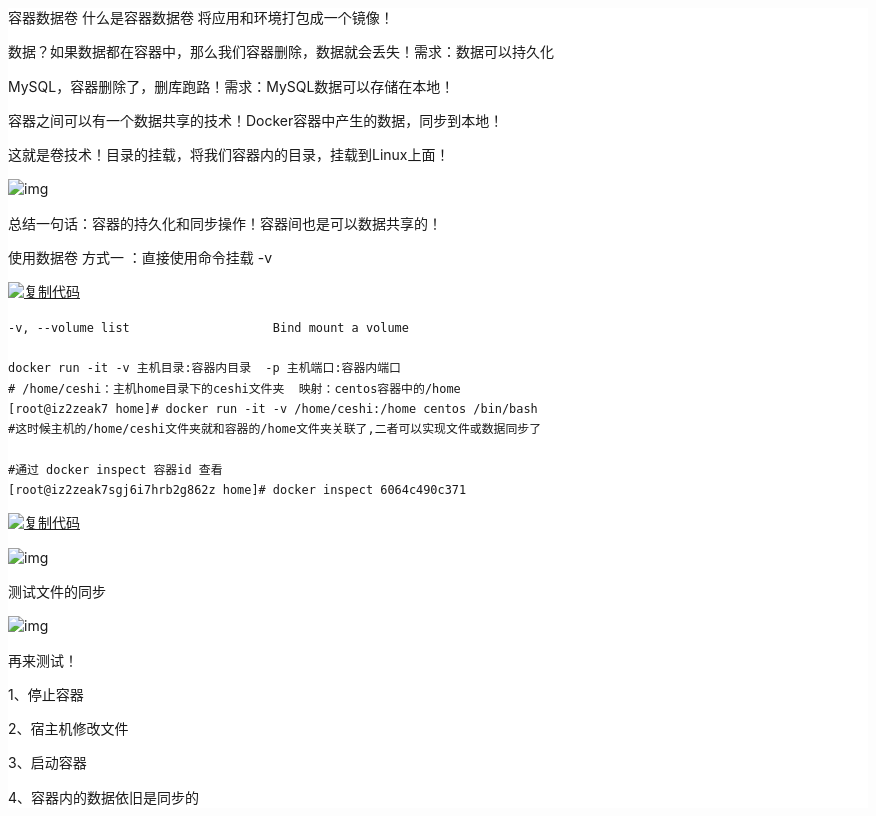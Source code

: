  

 

容器数据卷
什么是容器数据卷
将应用和环境打包成一个镜像！

数据？如果数据都在容器中，那么我们容器删除，数据就会丢失！需求：数据可以持久化

MySQL，容器删除了，删库跑路！需求：MySQL数据可以存储在本地！

容器之间可以有一个数据共享的技术！Docker容器中产生的数据，同步到本地！

这就是卷技术！目录的挂载，将我们容器内的目录，挂载到Linux上面！

 ![img](https://img2020.cnblogs.com/blog/1363376/202107/1363376-20210706223918960-1382486738.png)

 

 

总结一句话：容器的持久化和同步操作！容器间也是可以数据共享的！

使用数据卷
方式一 ：直接使用命令挂载 -v

[![复制代码](https://common.cnblogs.com/images/copycode.gif)](javascript:void(0);)

```
-v, --volume list                    Bind mount a volume

docker run -it -v 主机目录:容器内目录  -p 主机端口:容器内端口
# /home/ceshi：主机home目录下的ceshi文件夹  映射：centos容器中的/home
[root@iz2zeak7 home]# docker run -it -v /home/ceshi:/home centos /bin/bash
#这时候主机的/home/ceshi文件夹就和容器的/home文件夹关联了,二者可以实现文件或数据同步了

#通过 docker inspect 容器id 查看
[root@iz2zeak7sgj6i7hrb2g862z home]# docker inspect 6064c490c371
```

[![复制代码](https://common.cnblogs.com/images/copycode.gif)](javascript:void(0);)

![img](https://img2020.cnblogs.com/blog/1363376/202107/1363376-20210706223942116-1125618022.png)

 

 测试文件的同步

![img](https://img2020.cnblogs.com/blog/1363376/202107/1363376-20210706223951528-296127979.png)

 

 

再来测试！

1、停止容器

2、宿主机修改文件

3、启动容器

4、容器内的数据依旧是同步的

What this task involves =>
The result should be every line of the data, reproduced exactly, with the images removed.

Response below =>
Source code

:  

 

容器数据卷
什么是容器数据卷
将应用和环境打包成一个镜像！

数据？如果数据都在容器中，那么我们容器删除，数据就会丢失！需求：数据可以持久化

MySQL，容器删除了，删库跑路！需求：MySQL数据可以存储在本地！

容器之间可以有一个数据共享的技术！Docker容器中产生的数据，同步到本地！

这就是卷技术！目录的挂载，将我们容器内的目录，挂载到Linux上面！

 ![img](https://img2020.cnblogs.com/blog/1363376/202107/1363376-20210706223918960-1382486738.png)

 

 

总结一句话：容器的持久化和同步操作！容器间也是可以数据共享的！

使用数据卷
方式一 ：直接使用命令挂载 -v

[![复制代码](https://common.cnblogs.com/images/copycode.gif)](javascript:void(0);)

```
-v, --volume list                    Bind mount a volume

docker run -it -v 主机目录:容器内目录  -p 主机端口:容器内端口
# /home/ceshi：主机home目录下的ceshi文件夹  映射：centos容器中的/home
[root@iz2zeak7 home]# docker run -it -v /home/ceshi:/home centos /bin/bash
#这时候主机的/home/ceshi文件夹就和容器的/home文件夹关联了,二者可以实现文件或数据同步了

#通过 docker inspect 容器id 查看
[root@iz2zeak7sgj6i7hrb2g862z home]# docker inspect 6064c490c371
```

[![复制代码](https://common.cnblogs.com/images/copycode.gif)](javascript:void(0);)

![img](https://img2020.cnblogs.com/blog/1363376/202107/1363376-20210706223942116-1125618022.png)

 

 测试文件的同步

![img](https://img2020.cnblogs.com/blog/1363376/202107/1363376-20210706223951528-296127979.png)

 

 

再来测试！

1、停止容器

2、宿主机修改文件

3、启动容器

4、容器内的数据依旧是同步的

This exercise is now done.